The clinical presentation is a combination of severe RUQ pain, abdominal guarding and occasionally palpable painful gallbladder. It is worth nothing that palpable RUQ mass is typically present with GV, but the intraabdominal tumour may be missed because of marked guarding [2]. Laboratory evaluations are often non-specific [5]. Despite technological advances in various imaging modalities, definitive diagnosis is generally achieved intra-operatively [3]. Only 4 cases reported in the literature diagnosed pre-operative imaging; the reminder found intra-operatively [3].
Ultrasound scan is the first line investigation, can reveal a clinical picture similar to that of AC but many authors report that ultrasound scan can also be extremely specific in diagnosing torsion when gallbladder is located outside of the fossa and inferior to the liver. This is described as wondering or pedunculated gallbladder. When colour flow Doppler is used to visualise arterial blood, complete volvulus can be effectively eliminated. CT scan is usually nonspecific for diagnosing the disease.
MRI scan MRCP can demonstrate necrosis or infarction or both while hepatobiliary Iminodiacetic Acid scans of GV are reported to resemble a bull's-eye because accumulation of radioactive tracer within the gallbladder [2,5].
Although GV is a rare occurrence, the diagnosis should considered in all patients presenting with RUQ pain [5]. Once GV diagnosed, the appropriate treatment is emergency cholecystectomy. This can be performed by laparoscopic, which is firstly performed by Schroder and Cusumano in 1994, or open technique. Prognosis is excellent if expeditious cholecystectomy is performed, if treatment is delayed, infarction and perforation resulting in bilious peritonitis increase the mortality rate up to 5% [2].
GV is relatively uncommon phenomenon making pre-operative diagnosis difficult.

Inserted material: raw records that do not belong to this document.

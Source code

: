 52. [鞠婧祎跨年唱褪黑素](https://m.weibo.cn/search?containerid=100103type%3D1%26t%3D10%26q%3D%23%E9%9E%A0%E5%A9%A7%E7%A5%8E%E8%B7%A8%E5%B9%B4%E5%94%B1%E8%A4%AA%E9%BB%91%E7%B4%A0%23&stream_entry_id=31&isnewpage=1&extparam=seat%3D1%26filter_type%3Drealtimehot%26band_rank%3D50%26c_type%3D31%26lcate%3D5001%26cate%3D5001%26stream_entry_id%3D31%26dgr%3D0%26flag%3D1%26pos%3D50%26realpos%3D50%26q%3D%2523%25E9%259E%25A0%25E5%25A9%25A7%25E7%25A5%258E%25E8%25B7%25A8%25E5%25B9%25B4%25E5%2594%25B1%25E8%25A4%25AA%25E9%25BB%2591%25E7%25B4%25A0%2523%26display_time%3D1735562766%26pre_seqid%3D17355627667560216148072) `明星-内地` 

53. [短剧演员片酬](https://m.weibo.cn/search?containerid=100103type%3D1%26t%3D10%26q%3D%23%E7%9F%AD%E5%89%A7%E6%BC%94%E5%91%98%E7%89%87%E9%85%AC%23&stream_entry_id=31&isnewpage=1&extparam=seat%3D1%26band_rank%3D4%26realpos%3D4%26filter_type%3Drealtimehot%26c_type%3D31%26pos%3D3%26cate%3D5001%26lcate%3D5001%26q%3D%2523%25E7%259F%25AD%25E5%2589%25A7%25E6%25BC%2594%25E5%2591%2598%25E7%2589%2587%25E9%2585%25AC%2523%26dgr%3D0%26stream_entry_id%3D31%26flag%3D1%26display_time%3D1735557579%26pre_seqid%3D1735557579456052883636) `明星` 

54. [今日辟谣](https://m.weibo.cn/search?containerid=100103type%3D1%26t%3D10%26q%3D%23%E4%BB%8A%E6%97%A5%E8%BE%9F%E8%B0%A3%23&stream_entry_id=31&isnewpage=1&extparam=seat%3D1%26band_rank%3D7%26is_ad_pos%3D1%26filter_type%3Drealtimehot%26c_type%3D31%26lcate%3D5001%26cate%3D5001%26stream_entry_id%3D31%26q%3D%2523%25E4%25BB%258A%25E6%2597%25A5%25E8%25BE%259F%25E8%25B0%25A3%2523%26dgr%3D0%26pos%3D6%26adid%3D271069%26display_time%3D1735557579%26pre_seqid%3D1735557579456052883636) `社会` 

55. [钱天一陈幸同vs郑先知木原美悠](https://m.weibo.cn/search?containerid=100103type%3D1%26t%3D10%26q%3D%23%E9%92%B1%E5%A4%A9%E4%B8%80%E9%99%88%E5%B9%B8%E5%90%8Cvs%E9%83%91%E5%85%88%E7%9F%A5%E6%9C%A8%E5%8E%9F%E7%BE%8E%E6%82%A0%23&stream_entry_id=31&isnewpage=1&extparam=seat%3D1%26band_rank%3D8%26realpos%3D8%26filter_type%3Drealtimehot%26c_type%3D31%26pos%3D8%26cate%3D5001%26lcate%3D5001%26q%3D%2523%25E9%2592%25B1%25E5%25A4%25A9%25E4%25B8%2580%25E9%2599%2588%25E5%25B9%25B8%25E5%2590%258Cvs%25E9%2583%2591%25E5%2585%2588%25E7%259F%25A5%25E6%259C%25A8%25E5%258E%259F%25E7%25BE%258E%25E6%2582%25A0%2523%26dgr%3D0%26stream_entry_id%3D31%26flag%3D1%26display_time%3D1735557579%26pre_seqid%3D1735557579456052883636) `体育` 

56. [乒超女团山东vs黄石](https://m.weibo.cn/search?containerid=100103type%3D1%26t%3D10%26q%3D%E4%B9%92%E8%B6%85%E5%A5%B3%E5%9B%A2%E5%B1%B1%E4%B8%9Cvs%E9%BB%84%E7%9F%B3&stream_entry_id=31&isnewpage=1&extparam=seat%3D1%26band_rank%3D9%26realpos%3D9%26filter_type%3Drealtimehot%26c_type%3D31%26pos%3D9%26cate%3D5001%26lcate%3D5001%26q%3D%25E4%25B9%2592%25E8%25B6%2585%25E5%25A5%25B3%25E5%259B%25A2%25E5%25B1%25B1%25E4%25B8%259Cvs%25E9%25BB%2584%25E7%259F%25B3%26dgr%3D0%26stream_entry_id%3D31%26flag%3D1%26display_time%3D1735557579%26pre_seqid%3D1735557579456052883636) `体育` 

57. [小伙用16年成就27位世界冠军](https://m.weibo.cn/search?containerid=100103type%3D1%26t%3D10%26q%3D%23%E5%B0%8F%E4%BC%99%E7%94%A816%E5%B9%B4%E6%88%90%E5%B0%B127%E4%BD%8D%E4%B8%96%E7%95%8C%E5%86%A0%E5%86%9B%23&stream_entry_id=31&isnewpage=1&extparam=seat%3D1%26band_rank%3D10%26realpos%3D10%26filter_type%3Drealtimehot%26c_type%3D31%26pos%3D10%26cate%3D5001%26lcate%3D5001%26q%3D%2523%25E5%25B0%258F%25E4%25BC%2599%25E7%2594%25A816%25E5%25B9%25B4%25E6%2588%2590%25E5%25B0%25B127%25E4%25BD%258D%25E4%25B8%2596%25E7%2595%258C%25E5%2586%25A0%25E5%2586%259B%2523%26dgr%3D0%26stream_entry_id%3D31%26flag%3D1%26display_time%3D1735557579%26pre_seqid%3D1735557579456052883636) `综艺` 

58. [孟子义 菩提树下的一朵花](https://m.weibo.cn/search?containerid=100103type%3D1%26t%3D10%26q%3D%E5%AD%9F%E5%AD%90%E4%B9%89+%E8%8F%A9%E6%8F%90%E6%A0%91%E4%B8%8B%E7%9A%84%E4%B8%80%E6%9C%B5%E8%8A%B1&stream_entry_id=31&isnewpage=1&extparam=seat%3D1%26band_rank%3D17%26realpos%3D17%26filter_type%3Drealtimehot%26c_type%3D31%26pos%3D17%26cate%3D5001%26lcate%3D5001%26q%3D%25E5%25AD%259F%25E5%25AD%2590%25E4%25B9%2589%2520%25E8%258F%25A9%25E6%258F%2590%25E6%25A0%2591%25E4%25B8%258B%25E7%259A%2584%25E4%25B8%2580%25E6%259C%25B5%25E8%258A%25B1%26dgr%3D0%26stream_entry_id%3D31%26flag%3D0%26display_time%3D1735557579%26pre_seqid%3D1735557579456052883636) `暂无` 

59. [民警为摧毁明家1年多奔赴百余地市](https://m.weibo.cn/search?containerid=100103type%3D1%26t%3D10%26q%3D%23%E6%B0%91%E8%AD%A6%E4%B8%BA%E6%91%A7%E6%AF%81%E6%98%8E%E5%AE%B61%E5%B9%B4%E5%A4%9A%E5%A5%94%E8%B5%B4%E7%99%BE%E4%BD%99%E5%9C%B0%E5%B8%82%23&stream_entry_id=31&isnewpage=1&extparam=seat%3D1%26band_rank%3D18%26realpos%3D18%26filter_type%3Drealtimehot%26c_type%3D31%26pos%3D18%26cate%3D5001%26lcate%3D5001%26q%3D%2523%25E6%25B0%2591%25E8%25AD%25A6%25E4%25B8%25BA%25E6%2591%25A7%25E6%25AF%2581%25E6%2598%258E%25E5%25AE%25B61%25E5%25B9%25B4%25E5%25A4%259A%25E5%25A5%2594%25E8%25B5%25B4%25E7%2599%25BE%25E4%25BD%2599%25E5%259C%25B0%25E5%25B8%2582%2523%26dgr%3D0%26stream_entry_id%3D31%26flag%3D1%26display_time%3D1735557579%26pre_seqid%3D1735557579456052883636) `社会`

Detailed history and clinical examination with a high index of suspicion in the outlined patient demographic will help for pre-operative diagnosis of GV. The prompt diagnosis is critical to ensure that patient undergoes urgent detorsion and cholecystectomy avoiding fatal complications.
Informed consent was obtained from the patient for publication of this case report and for laboratory investigations.